5 Mars 2026 , Rédigé par FO Services Publics 51

Dans la fonction publique, des télétravailleurs plus âgés et moins mis sous pression que dans le privé

Selon des chiffres diffusés par la DRH de l’État, le télétravail dans la fonction publique concerne une population plus âgée et moins capée que dans le secteur privé. En revanche, en dépit de moyens matériels plus souvent dégradés, les agents publics déclarent subir moins de pression et d’interruptions en travaillant depuis chez soi que leurs homologues du privé.

Quel est l’impact du télétravail sur les conditions de travail des agents publics, et quelles populations sont concernées ? C’est à ces interrogations qu’a tâché de répondre le service statistique de la direction générale de l’administration et de la fonction publique (DGAFP), dans une étude statistique diffusée ce mardi 24 février.

Il en ressort un premier constat : à peine plus de la moitié des agents publics possédant un emploi compatible avec le télétravail ont effectivement recours à cette pratique. Un chiffre inférieur à celui du privé, où les deux tiers des salariés ont répondu par l’affirmative. La quotité de télétravail est également inférieure dans le public, 65 % des agents publics travaillant un jour ou moins par semaine depuis chez eux contre 48 % dans le privé.
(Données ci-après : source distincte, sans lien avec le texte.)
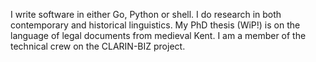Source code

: I write software in either Go, Python or shell.
I do research in both contemporary and historical linguistics.
My PhD thesis (WiP!) is on the language of legal documents from medieval Kent.
I am a member of the technical crew on the CLARIN-BIZ project.
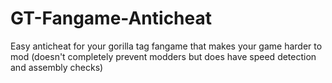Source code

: # GT-Fangame-Anticheat
Easy anticheat for your gorilla tag fangame that makes your game harder to mod (doesn't completely prevent modders but does have speed detection and assembly checks)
Le taux de salariés du privé qui télétravaillent chaque semaine trois jours ou plus est pour sa part deux fois plus élevé (18 %) que dans la fonction publique (9 %).
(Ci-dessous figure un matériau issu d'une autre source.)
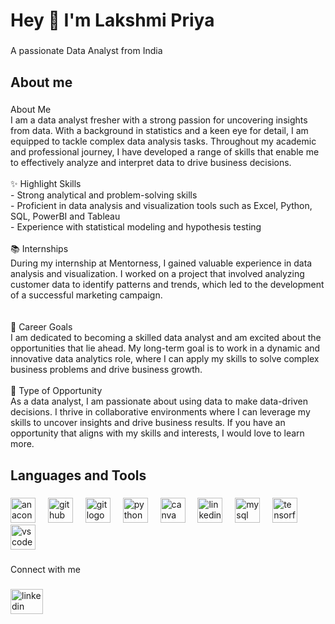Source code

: <h1 align="left">Hey 👋 I'm Lakshmi Priya</h1>

###

<p align="left">A passionate Data Analyst from India</p>

###

<h2 align="left">About me</h2>

###

<p align="left">About Me<br>I am a data analyst fresher with a strong passion for uncovering insights from data. With a background in statistics and a keen eye for detail, I am equipped to tackle complex data analysis tasks. Throughout my academic and professional journey, I have developed a range of skills that enable me to effectively analyze and interpret data to drive business decisions.<br><br>✨ Highlight Skills<br>- Strong analytical and problem-solving skills<br>- Proficient in data analysis and visualization tools such as Excel, Python, SQL, PowerBI and Tableau<br>- Experience with statistical modeling and hypothesis testing<br><br>📚 Internships<br>During my internship at Mentorness, I gained valuable experience in data analysis and visualization. I worked on a project that involved analyzing customer data to identify patterns and trends, which led to the development of a successful marketing campaign.<br><br> <br>🎯 Career Goals<br>I am dedicated to becoming a skilled data analyst and am excited about the opportunities that lie ahead. My long-term goal is to work in a dynamic and innovative data analytics role, where I can apply my skills to solve complex business problems and drive business growth.<br><br>🎲 Type of Opportunity<br>As a data analyst, I am passionate about using data to make data-driven decisions. I thrive in collaborative environments where I can leverage my skills to uncover insights and drive business results. If you have an opportunity that aligns with my skills and interests, I would love to learn more. </p>

###

<h2 align="left">Languages and Tools</h2>

###

<div align="left">
  <img src="https://cdn.jsdelivr.net/gh/devicons/devicon/icons/anaconda/anaconda-original.svg" height="40" alt="anaconda logo"  />
  <img width="12" />
  <img src="https://cdn.jsdelivr.net/gh/devicons/devicon/icons/github/github-original.svg" height="40" alt="github logo"  />
  <img width="12" />
  <img src="https://cdn.jsdelivr.net/gh/devicons/devicon/icons/git/git-original.svg" height="40" alt="git logo"  />
  <img width="12" />
  <img src="https://cdn.jsdelivr.net/gh/devicons/devicon/icons/python/python-original.svg" height="40" alt="python logo"  />
  <img width="12" />
  <img src="https://cdn.jsdelivr.net/gh/devicons/devicon/icons/canva/canva-original.svg" height="40" alt="canva logo"  />
  <img width="12" />
  <img src="https://cdn.jsdelivr.net/gh/devicons/devicon/icons/linkedin/linkedin-original.svg" height="40" alt="linkedin logo"  />
  <img width="12" />
  <img src="https://cdn.jsdelivr.net/gh/devicons/devicon/icons/mysql/mysql-original.svg" height="40" alt="mysql logo"  />
  <img width="12" />
  <img src="https://cdn.jsdelivr.net/gh/devicons/devicon/icons/tensorflow/tensorflow-original.svg" height="40" alt="tensorflow logo"  />
  <img width="12" />
  <img src="https://cdn.jsdelivr.net/gh/devicons/devicon/icons/vscode/vscode-original.svg" height="40" alt="vscode logo"  />
</div>

###

<p align="left">Connect with me</p>

###

<div align="left">
  <a href="https://www.linkedin.com/in/lakshmipp1/" target="_blank">
      <img src="https://raw.githubusercontent.com/maurodesouza/profile-readme-generator/master/src/assets/icons/social/linkedin/default.svg" width="52" height="40" alt="linkedin logo"  />

      
  </a>
</div>

###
Autres différences notables : plus de deux télétravailleurs sur cinq sont âgés de plus de 50 ans dans la fonction publique, contre un quart seulement dans le privé. En dépit de cette différence d’âge, les salariés privés qui télétravaillent sont plus souvent cadres (62 %) que leurs camarades du public, ces derniers étant, en revanche, plus nombreux à faire partie des professions intermédiaires (31 % contre 22 % dans le privé).

Moins d’interruption des tâches en télétravail

Au-delà de ces données, l’étude s’intéresse en profondeur aux différences de conditions de travail entre présentiel et télétravail, via plusieurs grands indicateurs, comme le travail sous pression, la prise d’initiative ou encore le contrôle hiérarchique. Selon les chiffres, l’effet positif du télétravail se ressent principalement concernant l’interruption des tâches : 62 % des agents publics estiment qu’elles sont moins fréquentes lorsqu’ils travaillent chez eux. En comparaison, 7 agents publics sur 10 ont répondu devoir fréquemment interrompre leurs tâches sur site.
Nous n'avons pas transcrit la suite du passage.